Could be any of them. I’d particularly suspect I parsed him wrongly. I returned the library book I had got the original claim from, and I can’t find it again before this is set to publish. But I should check whether Wronski was thinking to find π, the ratio of the circumference to the diameter of a circle. Or might he have looked to find the ratio of the circumference to the radius of a circle? Either is an interesting number worth finding. We’ve settled on the circumference-over-diameter as valuable, likely for practical reasons. It’s much easier to measure the diameter than the radius of a thing. (Yes, I have read the Tau Manifesto. No, I am not impressed by it.) But if you know 2π, then you know π, or vice-versa.
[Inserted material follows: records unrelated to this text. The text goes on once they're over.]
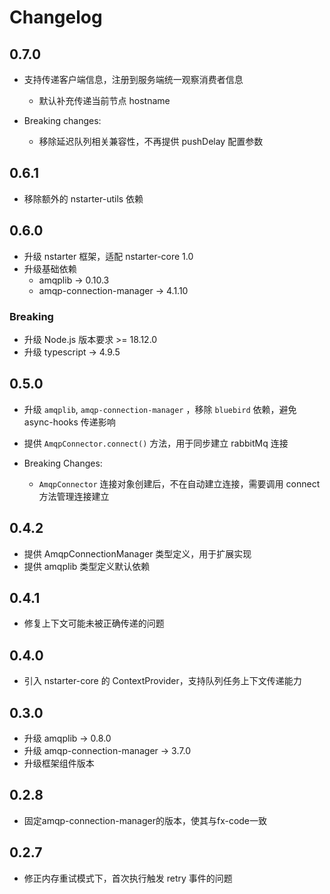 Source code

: # Changelog

## 0.7.0

* 支持传递客户端信息，注册到服务端统一观察消费者信息
  * 默认补充传递当前节点 hostname 

* Breaking changes:
  * 移除延迟队列相关兼容性，不再提供 pushDelay 配置参数 


## 0.6.1 

* 移除额外的 nstarter-utils 依赖

## 0.6.0
* 升级 nstarter 框架，适配 nstarter-core 1.0
* 升级基础依赖
  - amqplib -> 0.10.3
  - amqp-connection-manager -> 4.1.10

### Breaking
* 升级 Node.js 版本要求 >= 18.12.0
* 升级 typescript -> 4.9.5

## 0.5.0

* 升级 `amqplib`, `amqp-connection-manager` ，移除 `bluebird` 依赖，避免 async-hooks 传递影响
* 提供 `AmqpConnector.connect()` 方法，用于同步建立 rabbitMq 连接

* Breaking Changes: 
  - `AmqpConnector` 连接对象创建后，不在自动建立连接，需要调用 connect 方法管理连接建立


## 0.4.2

* 提供 AmqpConnectionManager 类型定义，用于扩展实现
* 提供 amqplib 类型定义默认依赖

## 0.4.1

* 修复上下文可能未被正确传递的问题

## 0.4.0

* 引入 nstarter-core 的 ContextProvider，支持队列任务上下文传递能力

## 0.3.0

* 升级 amqplib -> 0.8.0
* 升级 amqp-connection-manager -> 3.7.0
* 升级框架组件版本

## 0.2.8 

* 固定amqp-connection-manager的版本，使其与fx-code一致


## 0.2.7

* 修正内存重试模式下，首次执行触发 retry 事件的问题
The next question: yeah, but I turned up -½π. What am I talking about 2π for? And the answer there is, I’m not the first person to try working out Wronski’s stuff. You can try putting the expression, as best you parse it, into a tool like Mathematica and see what makes sense. Or you can read, for example, Quora commenters giving answers with way less exposition than I do. And I’m convinced: somewhere along the line I messed up. Not in an important way, but, essentially, doing something equivalent to divided by -2 when I should have multiplied by that.

I’ve spotted my mistake. I figure to come back around to explaining where it is and how I made it. ## Author: Joseph Nebus

I was born 198 years to the day after Johnny Appleseed. The differences between us do not end there. He/him.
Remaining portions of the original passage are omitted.